## WHAT YOU WILL DO:
Pick each line containing the word "linkedin" out of the data below.

************

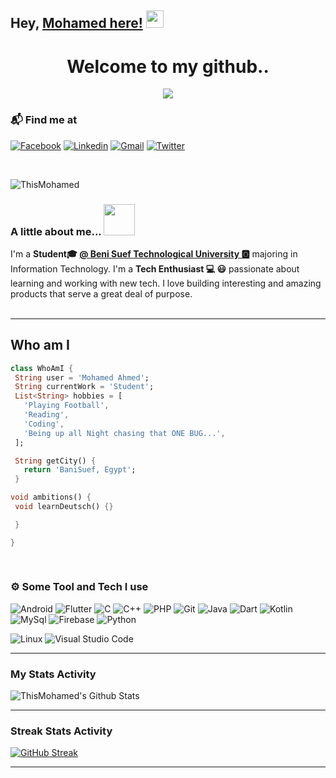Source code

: ## Hey, [Mohamed here!](https://www.linkedin.com/in/m77md/)  <img src="https://media.giphy.com/media/hvRJCLFzcasrR4ia7z/giphy.gif" width="28px" height="28px">

<h1 align="center">Welcome to my github..</h1> 
<p align="center">
  <a href="https://github.com/DenverCoder1/readme-typing-svg"><img src="https://readme-typing-svg.herokuapp.com/?lines=Mobile%20Application%20Developer;Always%20learning%20new%20things&font=Fira%20Code&center=true&width=440&height=45&color=f75c7e&vCenter=true&size=22"></a>
</p> 

### 📬 Find me at
[![Facebook](https://img.shields.io/badge/-Facebook-blue?style=flat&logo=Facebook&logoColor=white)](https://www.facebook.com/loka7med/)
[![Linkedin](https://img.shields.io/badge/-LinkedIn-blue?style=flat&logo=Linkedin&logoColor=white)](https://www.linkedin.com/in/m77md/)
[![Gmail](https://img.shields.io/badge/-Gmail-c14438?style=flat&logo=Gmail&logoColor=white)](mailto:m77md.107@gmail.com)
[![Twitter](https://img.shields.io/badge/-Twitter-blue?style=flat&logo=Twitter&logoColor=white)](https://twitter.com/M777md74)

</br>
<p align="left"> <img src="https://komarev.com/ghpvc/?username=ThisMohamed" alt="ThisMohamed" /> </p>

### A little about me...  <img src="https://media.giphy.com/media/VgCDAzcKvsR6OM0uWg/giphy.gif" width="50"> 
I'm a **Student🎓 [@ Beni Suef Technological University 🅾️](https://btu.edu.eg/)** majoring in Information Technology. I'm a **Tech Enthusiast 💻 😃** passionate about learning and working with new tech. I love building interesting and amazing products that serve a great deal of purpose. <br/><br/>


---
## Who am I
 ```dart
 class WhoAmI {
  String user = 'Mohamed Ahmed';
  String currentWork = 'Student';
  List<String> hobbies = [
    'Playing Football',
    'Reading',
    'Coding',
    'Being up all Night chasing that ONE BUG...',
  ];

  String getCity() {
    return 'BaniSuef, Egypt';
  }

 void ambitions() {
  void learnDeutsch() {}

  }

}
	
	
 ```
### ⚙️ Some Tool and Tech I use
![Android](https://img.shields.io/badge/Android-3DDC84?logo=android&logoColor=white&style=for-the-badge)
![Flutter](https://img.shields.io/badge/Flutter-3178C6?logo=flutter&logoColor=white&style=for-the-badge)
![C](https://img.shields.io/badge/C-A8B9CC?logo=c&logoColor=white&style=for-the-badge)
![C++](https://img.shields.io/badge/C++-00599C?logo=cplusplus&logoColor=white&style=for-the-badge)
![PHP](https://img.shields.io/badge/Php-3776AB?logo=php&logoColor=white&style=for-the-badge)
![Git](https://img.shields.io/badge/Git-3776AB?logo=git&color=black&logoColor=F03C2E&style=for-the-badge)
![Java](https://img.shields.io/badge/java-F8981D?logo=java&logoColor=white&style=for-the-badge)
![Dart](https://img.shields.io/badge/dart-F8981D?logo=dart&color=42A5F5&logoColor=white&style=for-the-badge)
![Kotlin](https://img.shields.io/badge/Kotlin-7F52FF?logo=kotlin&logoColor=white&style=for-the-badge)
![MySql](https://img.shields.io/badge/MySQL-00599C?logo=mysql&color=03526F&logoColor=white&style=for-the-badge)
![Firebase](https://img.shields.io/badge/Firebase-7F52FF?logo=firebase&logoColor=FCCA3F&color=3E4247&style=for-the-badge)
![Python](https://img.shields.io/badge/Python-3776AB?logo=python&logoColor=white&style=for-the-badge)

![Linux](https://img.shields.io/badge/Linux-FCC624?logo=Linux&logoColor=black&style=for-the-badge)
![Visual Studio Code](https://img.shields.io/badge/VSCode-007ACC?logo=visualstudiocode&logoColor=white&style=for-the-badge)


---
### My Stats Activity
<img align="center" src="https://github-readme-stats.vercel.app/api?username=ThisMohamed&include_all_commits=true&count_private=true&show_icons=true&line_height=20&title_color=23A9F2&icon_color=151515&text_color=151515&bg_color=FFFFFF" alt="ThisMohamed's Github Stats" /></a>

---

### Streak Stats Activity
[![GitHub Streak](http://github-readme-streak-stats.herokuapp.com?user=ThisMohamed&theme=default&text&date_format=M%20j%5B%2C%20Y%5D)](https://git.io/streak-stats)

---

************

## SOLVED PROBLEM:
: ## Hey, [Mohamed here!](https://www.linkedin.com/in/m77md/)  <img src="https://media.giphy.com/media/hvRJCLFzcasrR4ia7z/giphy.gif" width="28px" height="28px">
[![Linkedin](https://img.shields.io/badge/-LinkedIn-blue?style=flat&logo=Linkedin&logoColor=white)](https://www.linkedin.com/in/m77md/)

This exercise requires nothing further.